What you will do — Retype all of the lines below with no changes.

(Beginning of Information)

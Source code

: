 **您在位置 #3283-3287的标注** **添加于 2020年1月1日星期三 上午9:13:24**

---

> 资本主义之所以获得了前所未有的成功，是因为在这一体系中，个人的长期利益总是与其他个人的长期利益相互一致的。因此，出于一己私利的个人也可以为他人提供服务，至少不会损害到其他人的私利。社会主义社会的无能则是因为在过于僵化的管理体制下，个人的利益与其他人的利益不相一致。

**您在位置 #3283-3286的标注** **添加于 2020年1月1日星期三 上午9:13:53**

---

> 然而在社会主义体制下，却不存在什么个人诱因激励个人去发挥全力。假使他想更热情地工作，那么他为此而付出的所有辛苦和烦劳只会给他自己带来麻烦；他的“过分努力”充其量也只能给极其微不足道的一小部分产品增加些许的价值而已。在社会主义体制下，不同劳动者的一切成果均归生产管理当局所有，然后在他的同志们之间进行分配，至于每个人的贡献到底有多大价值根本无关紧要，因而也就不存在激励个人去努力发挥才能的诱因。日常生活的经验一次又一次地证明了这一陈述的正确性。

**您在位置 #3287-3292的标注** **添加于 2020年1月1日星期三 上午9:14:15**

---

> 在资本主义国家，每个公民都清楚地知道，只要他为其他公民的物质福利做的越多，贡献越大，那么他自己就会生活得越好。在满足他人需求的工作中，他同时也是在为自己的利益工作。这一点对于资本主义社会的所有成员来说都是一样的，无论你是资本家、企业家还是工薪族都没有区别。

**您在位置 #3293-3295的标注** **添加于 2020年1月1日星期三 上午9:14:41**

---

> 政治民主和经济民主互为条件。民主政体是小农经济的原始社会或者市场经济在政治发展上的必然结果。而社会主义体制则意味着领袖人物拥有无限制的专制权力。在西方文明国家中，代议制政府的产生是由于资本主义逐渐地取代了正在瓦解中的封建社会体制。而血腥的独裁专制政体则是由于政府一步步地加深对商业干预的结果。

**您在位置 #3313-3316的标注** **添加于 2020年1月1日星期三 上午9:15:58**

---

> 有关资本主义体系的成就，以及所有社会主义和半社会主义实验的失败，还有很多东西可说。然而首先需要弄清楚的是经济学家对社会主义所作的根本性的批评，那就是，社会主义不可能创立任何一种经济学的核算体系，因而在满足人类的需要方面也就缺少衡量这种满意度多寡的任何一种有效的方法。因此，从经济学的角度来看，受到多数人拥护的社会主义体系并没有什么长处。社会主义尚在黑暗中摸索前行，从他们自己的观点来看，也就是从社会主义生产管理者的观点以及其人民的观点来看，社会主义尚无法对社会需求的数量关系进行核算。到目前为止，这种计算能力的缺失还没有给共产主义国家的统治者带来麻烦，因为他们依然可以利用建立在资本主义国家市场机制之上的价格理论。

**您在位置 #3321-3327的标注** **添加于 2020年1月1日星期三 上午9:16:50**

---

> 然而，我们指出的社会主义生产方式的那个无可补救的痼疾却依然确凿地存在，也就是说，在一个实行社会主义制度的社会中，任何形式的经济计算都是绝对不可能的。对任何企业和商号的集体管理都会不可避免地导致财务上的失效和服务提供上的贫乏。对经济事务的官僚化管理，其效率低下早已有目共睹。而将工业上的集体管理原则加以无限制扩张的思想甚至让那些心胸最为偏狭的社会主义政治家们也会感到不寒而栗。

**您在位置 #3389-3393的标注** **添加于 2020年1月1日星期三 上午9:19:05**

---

(End of Information)

Response —
Source code

: **您在位置 #3283-3287的标注** **添加于 2020年1月1日星期三 上午9:13:24**

---

> 资本主义之所以获得了前所未有的成功，是因为在这一体系中，个人的长期利益总是与其他个人的长期利益相互一致的。因此，出于一己私利的个人也可以为他人提供服务，至少不会损害到其他人的私利。社会主义社会的无能则是因为在过于僵化的管理体制下，个人的利益与其他人的利益不相一致。

**您在位置 #3283-3286的标注** **添加于 2020年1月1日星期三 上午9:13:53**

---

> 然而在社会主义体制下，却不存在什么个人诱因激励个人去发挥全力。假使他想更热情地工作，那么他为此而付出的所有辛苦和烦劳只会给他自己带来麻烦；他的“过分努力”充其量也只能给极其微不足道的一小部分产品增加些许的价值而已。在社会主义体制下，不同劳动者的一切成果均归生产管理当局所有，然后在他的同志们之间进行分配，至于每个人的贡献到底有多大价值根本无关紧要，因而也就不存在激励个人去努力发挥才能的诱因。日常生活的经验一次又一次地证明了这一陈述的正确性。

**您在位置 #3287-3292的标注** **添加于 2020年1月1日星期三 上午9:14:15**

---

> 在资本主义国家，每个公民都清楚地知道，只要他为其他公民的物质福利做的越多，贡献越大，那么他自己就会生活得越好。在满足他人需求的工作中，他同时也是在为自己的利益工作。这一点对于资本主义社会的所有成员来说都是一样的，无论你是资本家、企业家还是工薪族都没有区别。

**您在位置 #3293-3295的标注** **添加于 2020年1月1日星期三 上午9:14:41**

---

> 政治民主和经济民主互为条件。民主政体是小农经济的原始社会或者市场经济在政治发展上的必然结果。而社会主义体制则意味着领袖人物拥有无限制的专制权力。在西方文明国家中，代议制政府的产生是由于资本主义逐渐地取代了正在瓦解中的封建社会体制。而血腥的独裁专制政体则是由于政府一步步地加深对商业干预的结果。

**您在位置 #3313-3316的标注** **添加于 2020年1月1日星期三 上午9:15:58**

---

> 有关资本主义体系的成就，以及所有社会主义和半社会主义实验的失败，还有很多东西可说。然而首先需要弄清楚的是经济学家对社会主义所作的根本性的批评，那就是，社会主义不可能创立任何一种经济学的核算体系，因而在满足人类的需要方面也就缺少衡量这种满意度多寡的任何一种有效的方法。因此，从经济学的角度来看，受到多数人拥护的社会主义体系并没有什么长处。社会主义尚在黑暗中摸索前行，从他们自己的观点来看，也就是从社会主义生产管理者的观点以及其人民的观点来看，社会主义尚无法对社会需求的数量关系进行核算。到目前为止，这种计算能力的缺失还没有给共产主义国家的统治者带来麻烦，因为他们依然可以利用建立在资本主义国家市场机制之上的价格理论。

**您在位置 #3321-3327的标注** **添加于 2020年1月1日星期三 上午9:16:50**

---

> 然而，我们指出的社会主义生产方式的那个无可补救的痼疾却依然确凿地存在，也就是说，在一个实行社会主义制度的社会中，任何形式的经济计算都是绝对不可能的。对任何企业和商号的集体管理都会不可避免地导致财务上的失效和服务提供上的贫乏。对经济事务的官僚化管理，其效率低下早已有目共睹。而将工业上的集体管理原则加以无限制扩张的思想甚至让那些心胸最为偏狭的社会主义政治家们也会感到不寒而栗。

**您在位置 #3389-3393的标注** **添加于 2020年1月1日星期三 上午9:19:05**

---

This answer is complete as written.